You are given two pandas datasets to fit an OLS model without an intercept (through origin). Dataset A (features): df_X(user_id, clicks, impressions). Dataset B (target): df_y(user_id, conversions). Tiny samples:
df_X
A | 10 | 100
B | 5 | 40
C | 0 | 20
(df_X columns: user_id, clicks, impressions)
df_y
A | 4
B | 2
C | 1
(df_y columns: user_id, conversions)
Tasks:
-
Inner-join on user_id to build X ∈ R^{n×p} with columns [clicks, impressions] and y ∈ R^{n}. Fit the no-intercept model y = Xβ via: (i) normal equations β̂ = (XᵀX)^{-1}Xᵀy; and (ii) a numerically stable factorization (QR or SVD).
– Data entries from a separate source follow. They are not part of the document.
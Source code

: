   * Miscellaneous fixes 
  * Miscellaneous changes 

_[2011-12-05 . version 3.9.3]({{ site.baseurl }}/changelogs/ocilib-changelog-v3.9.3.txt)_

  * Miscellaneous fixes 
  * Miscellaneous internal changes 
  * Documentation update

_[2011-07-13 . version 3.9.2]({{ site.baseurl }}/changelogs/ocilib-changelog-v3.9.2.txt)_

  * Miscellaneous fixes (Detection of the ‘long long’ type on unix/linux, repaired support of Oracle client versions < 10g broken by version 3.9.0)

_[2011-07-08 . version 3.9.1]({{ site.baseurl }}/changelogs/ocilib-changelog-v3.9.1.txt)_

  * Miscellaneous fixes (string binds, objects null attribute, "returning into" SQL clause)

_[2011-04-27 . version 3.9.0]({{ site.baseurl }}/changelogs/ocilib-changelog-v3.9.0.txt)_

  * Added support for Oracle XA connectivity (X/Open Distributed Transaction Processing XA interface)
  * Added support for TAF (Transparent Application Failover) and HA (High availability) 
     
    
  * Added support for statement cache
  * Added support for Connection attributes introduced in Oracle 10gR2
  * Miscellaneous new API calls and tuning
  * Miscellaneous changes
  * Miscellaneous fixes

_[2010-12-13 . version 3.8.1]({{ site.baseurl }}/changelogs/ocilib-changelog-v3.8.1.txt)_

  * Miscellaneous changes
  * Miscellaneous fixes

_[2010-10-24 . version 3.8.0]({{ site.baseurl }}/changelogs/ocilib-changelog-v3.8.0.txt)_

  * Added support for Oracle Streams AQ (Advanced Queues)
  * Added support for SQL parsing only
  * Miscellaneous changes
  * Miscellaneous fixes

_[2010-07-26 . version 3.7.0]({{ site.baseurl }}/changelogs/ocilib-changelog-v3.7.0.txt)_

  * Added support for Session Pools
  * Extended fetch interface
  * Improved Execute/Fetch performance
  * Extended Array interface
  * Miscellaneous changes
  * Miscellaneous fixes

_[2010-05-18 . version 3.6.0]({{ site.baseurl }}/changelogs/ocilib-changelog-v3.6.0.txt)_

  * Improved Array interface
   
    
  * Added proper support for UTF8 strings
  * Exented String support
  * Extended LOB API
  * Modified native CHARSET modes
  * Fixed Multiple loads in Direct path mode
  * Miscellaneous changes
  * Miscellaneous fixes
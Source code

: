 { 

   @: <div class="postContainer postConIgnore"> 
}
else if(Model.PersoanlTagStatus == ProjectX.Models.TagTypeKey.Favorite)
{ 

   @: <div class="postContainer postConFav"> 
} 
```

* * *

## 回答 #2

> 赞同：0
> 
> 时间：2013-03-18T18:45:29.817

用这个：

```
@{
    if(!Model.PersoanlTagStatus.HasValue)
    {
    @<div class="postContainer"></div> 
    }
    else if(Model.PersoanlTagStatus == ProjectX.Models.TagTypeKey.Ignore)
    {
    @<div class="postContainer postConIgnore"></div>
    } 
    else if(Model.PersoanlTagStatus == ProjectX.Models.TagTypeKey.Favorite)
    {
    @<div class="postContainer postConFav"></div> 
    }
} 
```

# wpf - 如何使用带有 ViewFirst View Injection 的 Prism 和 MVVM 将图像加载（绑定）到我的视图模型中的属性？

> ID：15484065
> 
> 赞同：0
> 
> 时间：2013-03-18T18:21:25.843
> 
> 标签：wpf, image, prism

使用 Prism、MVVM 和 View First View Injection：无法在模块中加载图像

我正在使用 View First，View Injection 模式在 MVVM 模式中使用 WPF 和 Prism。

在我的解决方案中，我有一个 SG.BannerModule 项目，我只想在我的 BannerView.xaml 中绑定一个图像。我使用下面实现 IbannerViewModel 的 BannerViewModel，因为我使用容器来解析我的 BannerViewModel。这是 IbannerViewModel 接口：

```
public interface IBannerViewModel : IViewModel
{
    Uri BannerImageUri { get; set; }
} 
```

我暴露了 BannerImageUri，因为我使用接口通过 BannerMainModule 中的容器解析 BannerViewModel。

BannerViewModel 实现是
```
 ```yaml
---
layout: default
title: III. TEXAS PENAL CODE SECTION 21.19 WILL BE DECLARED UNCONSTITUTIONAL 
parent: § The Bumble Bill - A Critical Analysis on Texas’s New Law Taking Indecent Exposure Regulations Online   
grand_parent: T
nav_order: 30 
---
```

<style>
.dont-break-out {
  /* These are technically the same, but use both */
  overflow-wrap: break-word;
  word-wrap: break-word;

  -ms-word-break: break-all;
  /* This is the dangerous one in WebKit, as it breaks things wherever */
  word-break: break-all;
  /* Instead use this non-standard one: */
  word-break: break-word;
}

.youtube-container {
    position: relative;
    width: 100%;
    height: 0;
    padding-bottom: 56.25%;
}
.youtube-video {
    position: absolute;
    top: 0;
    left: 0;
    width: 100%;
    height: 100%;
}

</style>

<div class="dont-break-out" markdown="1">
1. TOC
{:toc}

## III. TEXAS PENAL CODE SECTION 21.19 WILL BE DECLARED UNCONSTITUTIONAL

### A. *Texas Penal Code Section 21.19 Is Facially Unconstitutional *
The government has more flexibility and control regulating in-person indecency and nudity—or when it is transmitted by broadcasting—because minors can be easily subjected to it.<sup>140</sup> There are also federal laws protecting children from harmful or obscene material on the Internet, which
Show the intermediate matrices (XᵀX, Xᵀy) and the final β̂. 2) Compute R² for the no-intercept model using the correct definition (with TSS = ∑ y_i^2). Explain why this R² can be negative and compare against the standard with an intercept. 3) Discuss when omitting the intercept is appropriate; verify by mean-centering X and y and refitting both with- and without-intercept, commenting on coefficient changes. 4) If XᵀX is singular or ill-conditioned (e.g., clicks collinear with impressions), detect this and refit using ridge regression with λ = 1e−3; give the closed-form β̂_ridge = (XᵀX + λI)^{-1}Xᵀy and compute it on the sample. 5) State how you would validate the model (residual diagnostics, cross-validation) and guard against data leakage when constructing df_X and df_y.